Never take only one pair of shoes when travelling far away . I was ruining my shoes walking in the greasy mud along the vineyard rows to get near the group of harvesters I spotted at the foot of the hill . My feet were spongy but that is a scene no wine lover wants to miss , and the people there were friendly . As I was looking to this family harvest and took a few pics ,
the man in charge greeted me with a glass of last year's wine and we took shelter from the rain while exchanging a few words in german . He said that this year was awful for the weather conditions , with lots of excess in rainfall . This was the weekend and younger people, probably their children, had come to help the older generation in the harvest . I thought I had taken note of the grape variety here , but can't find anything about it . I think this is probaly a Hungarikum variety , like Kekfrankos or Kekporto . Hungarikum varieties are authentic indigenous varieties that you will not find anywhere but in Hungary . There are quite a few of them, white and red, like also Furmint, Kadarka, Harslevelu, Keknyelu...
As I drove back to the village later in the day and walked down the street, I had the surprise to see the same man who offered me a glass in the vineyard, he was shovelling the grapes to the crusher along a house on main street, and he showed me how he stirred the lees in the open barrel . He served me another glass as I looked on the wide-open trap leading to his seemingly deep and cold cellar . The vinification is very simple , no use of advanced technology here, just basic traditional wine-making .
Some wine regions of Hungary are disconcerting at the first glance : Several of them are located on the plain, in a monotonous landscape of fields and bleak grey villages composed of one story houses wich make you think you are still in the socialist era . The ground seems as muddy and greasy as in ordinary farmland . But deep under , the loess in which the cellars are dug provide special qualities to this soil in which the vines grow . I guess the Hungarikum grape varieties they use have also adapted to this soil and the local conditions .

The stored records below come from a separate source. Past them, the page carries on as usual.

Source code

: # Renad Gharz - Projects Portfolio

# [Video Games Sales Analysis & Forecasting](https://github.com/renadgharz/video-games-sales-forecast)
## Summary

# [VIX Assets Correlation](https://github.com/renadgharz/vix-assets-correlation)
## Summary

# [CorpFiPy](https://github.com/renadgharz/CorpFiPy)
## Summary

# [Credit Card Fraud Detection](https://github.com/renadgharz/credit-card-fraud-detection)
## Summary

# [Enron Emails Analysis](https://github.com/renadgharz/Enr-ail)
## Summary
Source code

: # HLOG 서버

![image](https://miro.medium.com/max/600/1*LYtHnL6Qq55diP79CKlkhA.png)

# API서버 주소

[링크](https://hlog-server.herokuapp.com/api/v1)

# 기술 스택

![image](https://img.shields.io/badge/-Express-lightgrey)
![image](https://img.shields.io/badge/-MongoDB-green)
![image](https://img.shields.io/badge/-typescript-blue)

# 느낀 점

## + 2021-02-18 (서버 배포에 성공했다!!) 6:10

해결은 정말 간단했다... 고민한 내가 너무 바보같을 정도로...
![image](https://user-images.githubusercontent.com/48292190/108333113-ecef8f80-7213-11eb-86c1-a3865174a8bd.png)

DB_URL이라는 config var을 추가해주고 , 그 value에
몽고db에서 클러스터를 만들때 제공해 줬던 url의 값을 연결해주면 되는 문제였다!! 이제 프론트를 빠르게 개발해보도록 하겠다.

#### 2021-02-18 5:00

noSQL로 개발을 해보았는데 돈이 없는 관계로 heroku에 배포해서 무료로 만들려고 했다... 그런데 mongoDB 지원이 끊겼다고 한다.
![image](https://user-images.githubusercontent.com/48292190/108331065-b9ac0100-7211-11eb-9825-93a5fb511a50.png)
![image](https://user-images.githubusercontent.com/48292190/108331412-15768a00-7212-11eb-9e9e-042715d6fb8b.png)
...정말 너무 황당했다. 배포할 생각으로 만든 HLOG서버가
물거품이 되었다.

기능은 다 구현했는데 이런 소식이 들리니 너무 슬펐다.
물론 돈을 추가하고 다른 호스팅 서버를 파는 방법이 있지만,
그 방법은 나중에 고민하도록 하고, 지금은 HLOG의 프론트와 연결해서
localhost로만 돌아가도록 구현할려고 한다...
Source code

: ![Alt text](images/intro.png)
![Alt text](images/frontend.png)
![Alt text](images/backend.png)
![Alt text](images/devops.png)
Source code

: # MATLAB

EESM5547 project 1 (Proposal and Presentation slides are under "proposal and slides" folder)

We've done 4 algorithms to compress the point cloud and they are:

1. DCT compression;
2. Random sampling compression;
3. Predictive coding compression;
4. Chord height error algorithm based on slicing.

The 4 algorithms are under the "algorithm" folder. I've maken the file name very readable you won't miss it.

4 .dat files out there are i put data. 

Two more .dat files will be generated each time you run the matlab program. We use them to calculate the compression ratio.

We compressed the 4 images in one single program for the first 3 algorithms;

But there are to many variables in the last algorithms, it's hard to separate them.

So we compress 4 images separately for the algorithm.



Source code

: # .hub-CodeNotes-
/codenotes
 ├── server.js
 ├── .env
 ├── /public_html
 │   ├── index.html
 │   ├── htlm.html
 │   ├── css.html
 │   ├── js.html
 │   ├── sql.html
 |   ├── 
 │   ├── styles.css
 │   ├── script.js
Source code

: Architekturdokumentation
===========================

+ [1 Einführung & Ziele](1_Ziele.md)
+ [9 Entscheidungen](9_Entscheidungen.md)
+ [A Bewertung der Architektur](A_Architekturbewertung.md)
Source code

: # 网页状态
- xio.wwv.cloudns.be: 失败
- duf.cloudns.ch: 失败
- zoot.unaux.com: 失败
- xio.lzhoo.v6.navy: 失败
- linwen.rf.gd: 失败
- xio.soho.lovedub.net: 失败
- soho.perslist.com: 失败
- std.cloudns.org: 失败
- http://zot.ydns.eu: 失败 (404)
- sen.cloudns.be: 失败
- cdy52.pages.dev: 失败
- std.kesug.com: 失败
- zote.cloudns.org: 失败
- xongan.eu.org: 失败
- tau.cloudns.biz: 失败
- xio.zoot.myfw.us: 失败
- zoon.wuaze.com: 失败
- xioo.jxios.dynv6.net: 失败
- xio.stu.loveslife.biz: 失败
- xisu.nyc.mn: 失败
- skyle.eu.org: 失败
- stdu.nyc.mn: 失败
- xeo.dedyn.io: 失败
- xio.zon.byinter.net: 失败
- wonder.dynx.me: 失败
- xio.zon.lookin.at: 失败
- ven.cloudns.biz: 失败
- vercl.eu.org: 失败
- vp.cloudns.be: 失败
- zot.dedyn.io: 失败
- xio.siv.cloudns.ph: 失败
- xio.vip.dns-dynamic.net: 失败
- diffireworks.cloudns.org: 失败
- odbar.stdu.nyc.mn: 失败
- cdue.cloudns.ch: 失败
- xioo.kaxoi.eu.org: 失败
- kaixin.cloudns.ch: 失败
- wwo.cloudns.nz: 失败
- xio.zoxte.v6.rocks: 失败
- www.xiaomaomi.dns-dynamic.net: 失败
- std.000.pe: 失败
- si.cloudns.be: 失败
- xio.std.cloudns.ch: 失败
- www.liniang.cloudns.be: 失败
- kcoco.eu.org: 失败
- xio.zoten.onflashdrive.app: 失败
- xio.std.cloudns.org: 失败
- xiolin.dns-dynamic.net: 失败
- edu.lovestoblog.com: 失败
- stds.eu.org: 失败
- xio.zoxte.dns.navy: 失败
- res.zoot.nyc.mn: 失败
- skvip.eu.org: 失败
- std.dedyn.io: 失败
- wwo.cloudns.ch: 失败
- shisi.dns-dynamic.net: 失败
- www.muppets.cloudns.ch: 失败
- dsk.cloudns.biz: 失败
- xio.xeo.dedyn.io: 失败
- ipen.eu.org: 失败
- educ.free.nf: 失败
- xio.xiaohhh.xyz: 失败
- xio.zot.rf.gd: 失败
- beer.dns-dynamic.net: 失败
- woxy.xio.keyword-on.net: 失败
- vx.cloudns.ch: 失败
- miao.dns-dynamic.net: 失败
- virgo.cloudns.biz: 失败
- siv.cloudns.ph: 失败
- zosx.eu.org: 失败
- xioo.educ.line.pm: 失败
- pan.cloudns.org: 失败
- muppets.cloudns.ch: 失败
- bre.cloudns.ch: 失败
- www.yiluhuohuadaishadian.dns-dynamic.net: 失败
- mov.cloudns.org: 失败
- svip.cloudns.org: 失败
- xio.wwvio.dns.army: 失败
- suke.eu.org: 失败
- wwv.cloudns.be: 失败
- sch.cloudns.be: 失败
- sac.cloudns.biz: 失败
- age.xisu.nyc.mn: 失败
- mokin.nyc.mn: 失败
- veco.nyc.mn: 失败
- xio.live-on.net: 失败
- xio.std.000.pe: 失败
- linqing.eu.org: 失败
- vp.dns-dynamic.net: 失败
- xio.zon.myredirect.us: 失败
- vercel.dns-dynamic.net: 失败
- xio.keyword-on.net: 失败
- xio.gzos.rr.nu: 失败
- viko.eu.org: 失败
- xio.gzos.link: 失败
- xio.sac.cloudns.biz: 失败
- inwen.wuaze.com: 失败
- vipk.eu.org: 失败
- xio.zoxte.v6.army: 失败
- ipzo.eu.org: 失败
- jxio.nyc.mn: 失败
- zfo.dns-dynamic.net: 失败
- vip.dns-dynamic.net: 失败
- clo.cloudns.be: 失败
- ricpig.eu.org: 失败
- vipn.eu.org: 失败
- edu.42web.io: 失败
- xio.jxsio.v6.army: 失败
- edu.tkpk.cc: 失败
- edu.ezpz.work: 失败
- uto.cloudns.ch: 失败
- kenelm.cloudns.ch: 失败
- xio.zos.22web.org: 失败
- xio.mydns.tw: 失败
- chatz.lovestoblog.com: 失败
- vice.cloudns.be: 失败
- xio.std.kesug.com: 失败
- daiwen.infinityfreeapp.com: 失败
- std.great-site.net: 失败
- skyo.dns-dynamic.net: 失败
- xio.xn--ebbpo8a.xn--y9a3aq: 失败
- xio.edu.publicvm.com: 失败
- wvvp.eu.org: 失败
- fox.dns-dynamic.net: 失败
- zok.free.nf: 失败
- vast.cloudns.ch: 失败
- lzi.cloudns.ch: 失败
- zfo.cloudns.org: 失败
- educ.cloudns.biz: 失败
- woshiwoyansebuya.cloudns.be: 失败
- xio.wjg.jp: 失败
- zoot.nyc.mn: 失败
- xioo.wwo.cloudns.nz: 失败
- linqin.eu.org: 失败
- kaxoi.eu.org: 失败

The Hajos and the Kunsag regions are two such regions where the vineyards can seem out of place when you are used to see poor , stony soils which make the vines suffer . Yet, they have an old tradition in wine making , even if we are dealing here with everyday wines . During the socialist era, viticulture was mostly in the plains , where the "kombinatts", some sort of kholkozes here, could work easier with a high yield philosophy for a mass scale wine production to the Soviet Union and the other Comecon countries . Still, I guess local people were allowed to keep their individual vineyard and so never lost the tradition of winemaking . I took this picture in the Hajos district, this was on sunday, this man and his family had harvested the previous day and he was quietly pressing his grapes in his house . You can see the small crusher in the front of the house . As always in hungary, you can reach the cellar through a trap door in the chai-room
. I took this second picture as he was pressing manually his grapes , collecting the precious juice in a plastic jug . Here again we communicated in german . In such occasion you really experience that making wine in Hungary is both very widespread, and often very artisanal . This makes good potentialities for quality .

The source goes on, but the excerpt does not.